Acute Cholecystitis: Do Sonographic Findings and WBC Count Predict Gangrenous Changes?
ABSTRACT The purpose of our study was to determine, first, if gallbladder wall striations in patients with sonographic findings suspicious for acute cholecystitis are associated with gangrenous changes and certain histologic features; and, second, if WBC count or other sonographic findings are associated with gangrenous cholecystitis.

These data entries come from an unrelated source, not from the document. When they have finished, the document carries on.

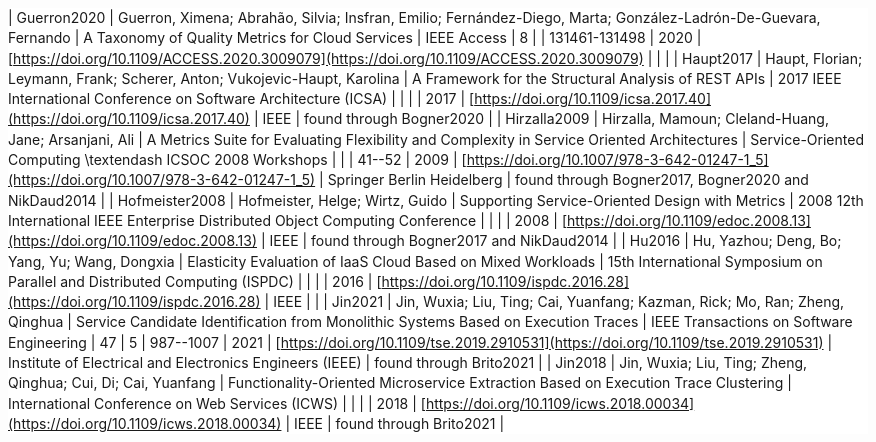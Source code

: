 | Guerron2020         | Guerron, Ximena; Abrahão, Silvia; Insfran, Emilio; Fernández-Diego, Marta; González-Ladrón-De-Guevara, Fernando                                      | A Taxonomy of Quality Metrics for Cloud Services                                                                               | IEEE Access                                                                                                                                                                                                                               | 8      |        | 131461-131498 | 2020 | [https://doi.org/10.1109/ACCESS.2020.3009079](https://doi.org/10.1109/ACCESS.2020.3009079)       |                                                                   |                                                      |
| Haupt2017           | Haupt, Florian; Leymann, Frank; Scherer, Anton; Vukojevic-Haupt, Karolina                                                                            | A Framework for the Structural Analysis of REST APIs                                                                           | 2017 IEEE International Conference on Software Architecture (ICSA)                                                                                                                                                                    |        |        |               | 2017 | [https://doi.org/10.1109/icsa.2017.40](https://doi.org/10.1109/icsa.2017.40)              | IEEE                                                            | found through Bogner2020                             |
| Hirzalla2009        | Hirzalla, Mamoun; Cleland-Huang, Jane; Arsanjani, Ali                                                                                                | A Metrics Suite for Evaluating Flexibility and Complexity in Service Oriented Architectures                                    | Service-Oriented Computing \textendash ICSOC 2008 Workshops                                                                                                                                                                           |        |        | 41--52        | 2009 | [https://doi.org/10.1007/978-3-642-01247-1_5](https://doi.org/10.1007/978-3-642-01247-1_5)       | Springer Berlin Heidelberg                                        | found through Bogner2017, Bogner2020 and NikDaud2014 |
| Hofmeister2008      | Hofmeister, Helge; Wirtz, Guido                                                                                                                      | Supporting Service-Oriented Design with Metrics                                                                                | 2008 12th International IEEE Enterprise Distributed Object Computing Conference                                                                                                                                                         |        |        |               | 2008 | [https://doi.org/10.1109/edoc.2008.13](https://doi.org/10.1109/edoc.2008.13)              | IEEE                                                            | found through Bogner2017 and NikDaud2014             |
| Hu2016              | Hu, Yazhou; Deng, Bo; Yang, Yu; Wang, Dongxia                                                                                                        | Elasticity Evaluation of IaaS Cloud Based on Mixed Workloads                                                                   | 15th International Symposium on Parallel and Distributed Computing (ISPDC)                                                                                                                                                                |        |        |               | 2016 | [https://doi.org/10.1109/ispdc.2016.28](https://doi.org/10.1109/ispdc.2016.28)             | IEEE                                                            |                                                      |
| Jin2021             | Jin, Wuxia; Liu, Ting; Cai, Yuanfang; Kazman, Rick; Mo, Ran; Zheng, Qinghua                                                                          | Service Candidate Identification from Monolithic Systems Based on Execution Traces                                             | IEEE Transactions on Software Engineering                                                                                                                                                                                               | 47     | 5      | 987--1007     | 2021 | [https://doi.org/10.1109/tse.2019.2910531](https://doi.org/10.1109/tse.2019.2910531)          | Institute of Electrical and Electronics Engineers (IEEE)        | found through Brito2021                              |
| Jin2018             | Jin, Wuxia; Liu, Ting; Zheng, Qinghua; Cui, Di; Cai, Yuanfang                                                                                        | Functionality-Oriented Microservice Extraction Based on Execution Trace Clustering                                             | International Conference on Web Services (ICWS)                                                                                                                                                                                           |        |        |               | 2018 | [https://doi.org/10.1109/icws.2018.00034](https://doi.org/10.1109/icws.2018.00034)           | IEEE                                                            | found through Brito2021                              |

Sixty-eight patients who underwent cholecystectomies within 48 hours of sonography comprised the study group. Sonograms and reports were reviewed for wall thickness, striations, Murphy sign, pericholecystic fluid, wall irregularity, intraluminal membranes, and luminal short-axis diameter. Medical records were reviewed for WBC count and pathology reports for the diagnosis. Histologic specimens were reviewed for pathologic changes. Statistical analyses tested for associations between nongangrenous and gangrenous cholecystitis and sonographic findings and for associations between wall striations and histologic features.
Ten patients had gangrenous cholecystitis and 57, nongangrenous cholecystitis. One had cholesterolosis. Thirty patients had wall striations: 60% had gangrenous and 42% nongangrenous cholecystitis. There was no association with the pathology diagnosis (p = 0.32). There was no association between any histologic feature and wall striations (p ≥ 0.19). A Murphy sign was reported in 70% of patients with gangrenous cholecystitis and in 82% with nongangrenous cholecystitis; there was no association with the pathology diagnosis (p = 0.39). Wall thickness and WBC count were greater in patients with gangrenous cholecystitis than in those with nongangrenous cholecystitis (p ≤ 0.04).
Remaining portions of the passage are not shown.